Got this error for my submission, but it seems to be ok.
My checking script:
def check(predictions, vocabulary):
for prediction in predictions:
for single_sent in prediction.split(";"):
for single_odor in single_sent.split(","):
if single_odor not in vocabulary:
print("WTF " + single_odor)
return False
return True
vocabulary = set([x.strip() for x in open('vocabulary.txt')])
submit_df = pd.read_csv('my_submit.csv')
check(submit_df.PREDICTIONS.values, vocabulary)
# True
Is there a way to get more details about root cause of the error?
# df has the columns 'SMILES', 'SENTENCE','PREDICTIONS'
# LABEL_COL is the word list= read from vocabulary.txt
def check_df_error(df):
predict = df['PREDICTIONS'].values
word = set()
for p in predict:
p = p.replace(';',',').split(',')
p = set(p)
word = word.union(p)
label = set(LABEL_COL)
diff = label.symmetric_difference(word)
#print('diff',diff) #word not used in prediction all all
print('diff:',diff-label.intersection(diff)) #word not found in LABEL_COL at all
i suspect you have a ‘’ entry (i.e. empty string).
Note that in your code if split returns empty list, it will not do any checking all all! this can happen if you have bug or forget to insert ‘,’ or ‘;’ in your prediction
I’m failing to see what’s the problem… maybe an encoding issue ?
Could we get some more insight in the error message on which are the unknown smell words ?
I did a binary search in order to debug problem and run out of submissions for today, but my current hypothesis - this error is raised when there are duplicates in a sentence.
Try to submit something like “fruity;green;herbal” dummy - I think it will pass the check
@mohanty, I believe this should be fixed or highlighted in description page. Since Jaccard Index is calculated over sets, I expected scoring function to work well with duplicates.

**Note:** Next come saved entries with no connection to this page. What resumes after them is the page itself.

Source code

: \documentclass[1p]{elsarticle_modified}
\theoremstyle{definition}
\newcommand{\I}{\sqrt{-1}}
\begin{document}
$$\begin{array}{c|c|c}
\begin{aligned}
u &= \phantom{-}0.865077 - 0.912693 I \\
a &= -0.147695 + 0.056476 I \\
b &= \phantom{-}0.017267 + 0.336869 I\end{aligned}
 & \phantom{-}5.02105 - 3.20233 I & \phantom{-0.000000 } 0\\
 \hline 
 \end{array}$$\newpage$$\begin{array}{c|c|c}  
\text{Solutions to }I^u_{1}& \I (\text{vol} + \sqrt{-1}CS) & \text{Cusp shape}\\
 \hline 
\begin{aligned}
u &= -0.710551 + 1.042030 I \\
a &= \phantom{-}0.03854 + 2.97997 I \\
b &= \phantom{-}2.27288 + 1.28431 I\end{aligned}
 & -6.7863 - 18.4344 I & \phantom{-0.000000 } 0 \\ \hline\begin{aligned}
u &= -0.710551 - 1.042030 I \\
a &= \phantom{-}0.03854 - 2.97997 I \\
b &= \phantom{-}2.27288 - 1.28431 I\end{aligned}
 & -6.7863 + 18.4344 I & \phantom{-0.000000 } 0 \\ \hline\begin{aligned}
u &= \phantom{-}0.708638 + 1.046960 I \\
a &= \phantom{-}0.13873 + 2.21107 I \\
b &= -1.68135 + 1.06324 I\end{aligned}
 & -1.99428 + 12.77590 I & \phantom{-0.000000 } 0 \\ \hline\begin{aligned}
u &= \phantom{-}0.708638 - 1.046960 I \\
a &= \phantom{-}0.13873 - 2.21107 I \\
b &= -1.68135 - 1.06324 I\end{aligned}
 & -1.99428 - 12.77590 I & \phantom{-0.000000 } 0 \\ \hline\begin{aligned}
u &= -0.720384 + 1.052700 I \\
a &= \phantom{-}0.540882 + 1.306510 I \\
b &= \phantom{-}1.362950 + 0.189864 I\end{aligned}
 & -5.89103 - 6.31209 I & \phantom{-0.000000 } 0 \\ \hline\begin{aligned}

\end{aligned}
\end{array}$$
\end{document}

@cedric_bouysset@mtrofimov : Confirming that we have updated the evaluator to be more kind towards repeated words in the same sentence. This was also a bug only in the sentence validation. During the score computation, the list of words was always type casted into a set which ensured that duplicate iterations of the same word would not affect the final score.